Taking; COCP, NSAIDs (^intrarenal PGs so effect kidney filtration) , steroids, chronic vasoconstriction meds
What is Liddle’s syndrome?
^BP in early life due to ^ expression of epithelial Na channel in CD. ^reabsorption of Na. v rare.
What is metabolic syndrome ?
HT associated with obesity and insulin resistance. ^PCT Na/H exchange.
Where is the most resistance in circulation ?
Peripheral ends of the arteriole tree. Site of most damage. Eye tests give good indication of vasculature
How do blood volume pathologies arise ? What happens to the internal disc lamina ?
Repetitive stress from HT changes to medial layer esp SM hypertrophy (tunica media) ^TPR and BP.
Internal disc lamina becomes reduplicated and interrupted. Hyaline degeneration -> glassy eosinophilic material ^ -> rigidity.
How would fibroid necrosis in an artery look histologically?
Wall is bright pink with dark neutrophils.
What is nephrosclerosis ?
Shrinking of glomerular BM (poor perfusion) , hypertrophic and hyaline depositions in afferent arterioles -> sclerosis. Tubes become ischaemic -> atrophy and fibrosis (nephrosclerosis).
Name a diuretic and give a + and - outcome of use ?
Chlorothiazide. Coexistant CCF adjunctive with other agents.
May cause electrolyte/metabolic ADRs and allergies.
What is the first stage of mx in HT?
Confirm persistant HT on multiple occasions. Modify reversible lifestyle fx. Investigate end organ damage (esp heart, kidney). Look at other vascular risk fx eg. plasma lipid profile. Screen for 2ndry HT causes.
What is renal parenchymal disease ?
Loss of vasodilation then retention of Na/H2O leading to ECF ^. Cause of secondary hypertension.
What is Conn’s syndrome ?
adrenal cortex tumour secretes aldosterone no matter regulation. -ve feedback on Renin (decreases) so aldosterone:renin ratio ^. Possible metabolic alkalosis.
What condition would show a normal aldosterone:renin ratio even though aldosterone has ^ ?
Coronary HF, ^aldosterone but no compensation so BP stays ^. RAAS stays active so ratio normal
What is adrenal medulla pheochromocytoma and how would you test for it ?

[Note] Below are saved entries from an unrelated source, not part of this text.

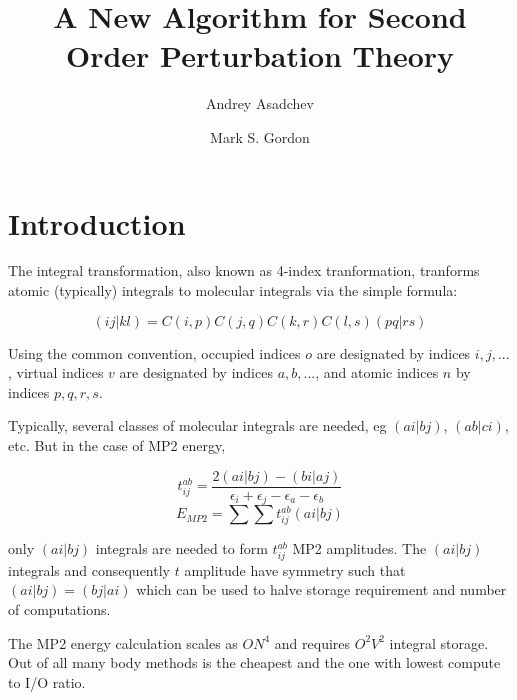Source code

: \documentclass[12pt]{article} \usepackage[margin=1in]{geometry}
\begin{document}
\title{A New Algorithm for Second Order Perturbation Theory}
\author{Andrey Asadchev \and Mark S. Gordon}
\date{}

\maketitle




\section{Introduction}
The integral transformation, also known as 4-index tranformation,
tranforms atomic (typically) integrals to molecular integrals via the
simple formula:

$$(ij|kl) = C(i,p)C(j,q)C(k,r)C(l,s)(pq|rs)$$

Using the common convention, occupied indices $o$ are designated by
indices $i,j,...$, virtual indices $v$ are designated by indices $a,
b,...$, and atomic indices $n$ by indices $p,q,r,s$.

Typically, several classes of molecular integrals are needed, eg
$(ai|bj)$, $(ab|ci)$, etc.  But in the case of MP2 energy,

$$t_{ij}^{ab} = \frac{2 (ai|bj) - (bi|aj)}{\epsilon_i + \epsilon_j - \epsilon_a -
  \epsilon_b}$$
$$E_{MP2} = \sum \sum t_{ij}^{ab}(ai|bj)$$

only $(ai|bj)$ integrals are needed to form $t_{ij}^{ab}$ MP2
amplitudes.  The $(ai|bj)$ integrals and consequently $t$ amplitude
have symmetry such that $(ai|bj) = (bj|ai)$ which can be used to halve
storage requirement and number of computations.

The MP2 energy calculation scales as $O N^4$ and requires $O^2 V^2$
integral storage. Out of all many body methods is the cheapest and the
one with lowest compute to I/O ratio.
\end{document}
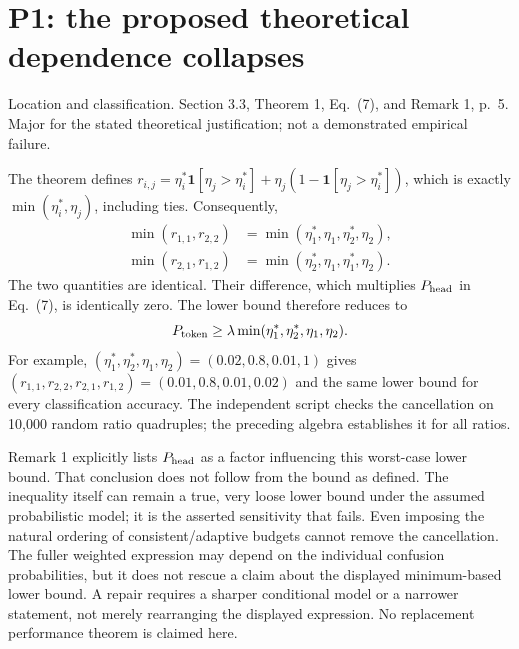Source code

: \documentclass[10pt]{article}
\begin{document}
\section*{P1: the proposed theoretical dependence collapses}
Location and classification. Section 3.3, Theorem 1, Eq. (7), and Remark 1, p. 5. Major for the stated theoretical justification; not a demonstrated empirical failure.\par
The theorem defines \(r_{i,j}=\eta_i^*\mathbf1[\eta_j>\eta_i^*]+\eta_j(1-\mathbf1[\eta_j>\eta_i^*])\), which is exactly \(\min(\eta_i^*,\eta_j)\), including ties. Consequently, \[\begin{aligned}
\min(r_{1,1},r_{2,2})&=\min(\eta_1^*,\eta_1,\eta_2^*,\eta_2),\\
\min(r_{2,1},r_{1,2})&=\min(\eta_2^*,\eta_1,\eta_1^*,\eta_2).\end{aligned}\] The two quantities are identical. Their difference, which multiplies \(P_{\rm head}\) in Eq. (7), is identically zero. The lower bound therefore reduces to \[P_{\rm token}\ge \lambda\min(\eta_1^*,\eta_2^*,\eta_1,\eta_2).\] For example, \((\eta_1^*,\eta_2^*,\eta_1,\eta_2)=(0.02,0.8,0.01,1)\) gives \((r_{1,1},r_{2,2},r_{2,1},r_{1,2})=(0.01,0.8,0.01,0.02)\) and the same lower bound for every classification accuracy. The independent script checks the cancellation on 10,000 random ratio quadruples; the preceding algebra establishes it for all ratios.\par
Remark 1 explicitly lists \(P_{\rm head}\) as a factor influencing this worst-case lower bound. That conclusion does not follow from the bound as defined. The inequality itself can remain a true, very loose lower bound under the assumed probabilistic model; it is the asserted sensitivity that fails. Even imposing the natural ordering of consistent/adaptive budgets cannot remove the cancellation. The fuller weighted expression may depend on the individual confusion probabilities, but it does not rescue a claim about the displayed minimum-based lower bound. A repair requires a sharper conditional model or a narrower statement, not merely rearranging the displayed expression. No replacement performance theorem is claimed here.\par
\end{document}
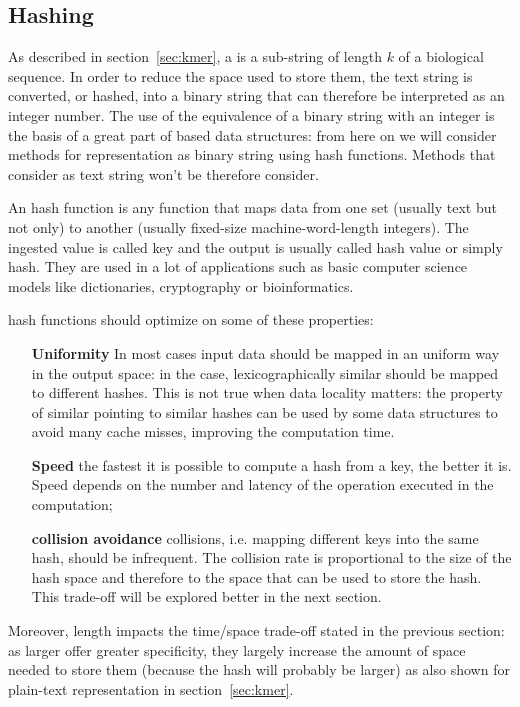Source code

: \subsection{Hashing \kmers}
As described in section~\ref{sec:kmer}, a \kmer is a sub-string of length $k$ of a biological sequence. In order to reduce the space used to store them, the text string is converted, or hashed, into a binary string that can therefore be interpreted as an integer number. The use of the equivalence of a binary string with an integer is the basis of a great part of \kmer based data structures: from here on we will consider methods for \kmers representation as binary string using hash functions. Methods that consider \kmer as text string won't be therefore consider.
\begin{description}
	\item An hash function is any function that maps data from one set (usually text but not only) to another (usually fixed-size machine-word-length integers). The ingested value is called key and the output is usually called hash value or simply hash. They are used in a lot of applications such as basic computer science models like dictionaries, cryptography or bioinformatics.
	\item hash functions should optimize on some of these properties:
	\begin{itemize}
		\item[\textbf{Uniformity}] In most cases input data should be mapped in an uniform way in the output space: in the \kmer case, lexicographically similar \kmers should be mapped to different hashes. This is not true when data locality matters: the property of similar \kmers pointing to similar hashes can be used by some data structures to avoid many cache misses, improving the computation time.
		\item[\textbf{Speed}] the fastest it is possible to compute a hash from a key, the better it is. Speed depends on the number and latency of the operation executed in the computation;
		\item[\textbf{collision avoidance}] collisions, i.e. mapping different keys into the same hash, should be infrequent. The collision rate is proportional to the size of the hash space and therefore to the space that can be used to store the hash. This trade-off will be explored better in the next section.
	\end{itemize}
\end{description}
Moreover, \kmer length impacts the time/space trade-off stated in the previous section: as larger \kmer offer greater specificity, they largely increase the amount of space needed to store them (because the hash will probably be larger) as also shown for plain-text representation in section~\ref{sec:kmer}.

Adrenal tumour secreting catecholamines. BP spasms up and down quickly. 24 urine test recording catecholamine levels.
What is the difference between the renal parenchyma and the collecting system ?
Parenchyma, functioning kidney that filters blood and makes urine
Collecting system, urine produced by parenchyma then filtered moves urine out of kidney into ureter then into bladder
What is the outline of the Goldblatt experiment ?
clipped kidney hypoperfused (thinks BP down) so ^ renin -> vasoconstriction/BP^. Perfusion restored at higher BP.
Healthy kidney drops renin but no natriuretic response so Na not compensated (mystery). Intrarenal AT2 stays high in healthy kidney.
What are the 3 fundamental features of HF ?
Haemodynamic changes (^plasma vol to try ^CO) , Metabolic effects (decrease coronary flow, ^stress to myocardium) , neurohormonal changes
How is SV maintained through ‘compensation’ ?
Filling pressure increases. Vol ^ early in HF to ^preload and decrease CO.
How does the EDV change over time during compensation?
Over time hearts contractility decreases so EDV at rest ^ to compensate. Smaller window of compensation with exercise.
What is the cause of diastolic HF ?
delayed relaxation and impaired filling. Typically seen in px with cardiac hypertrophy.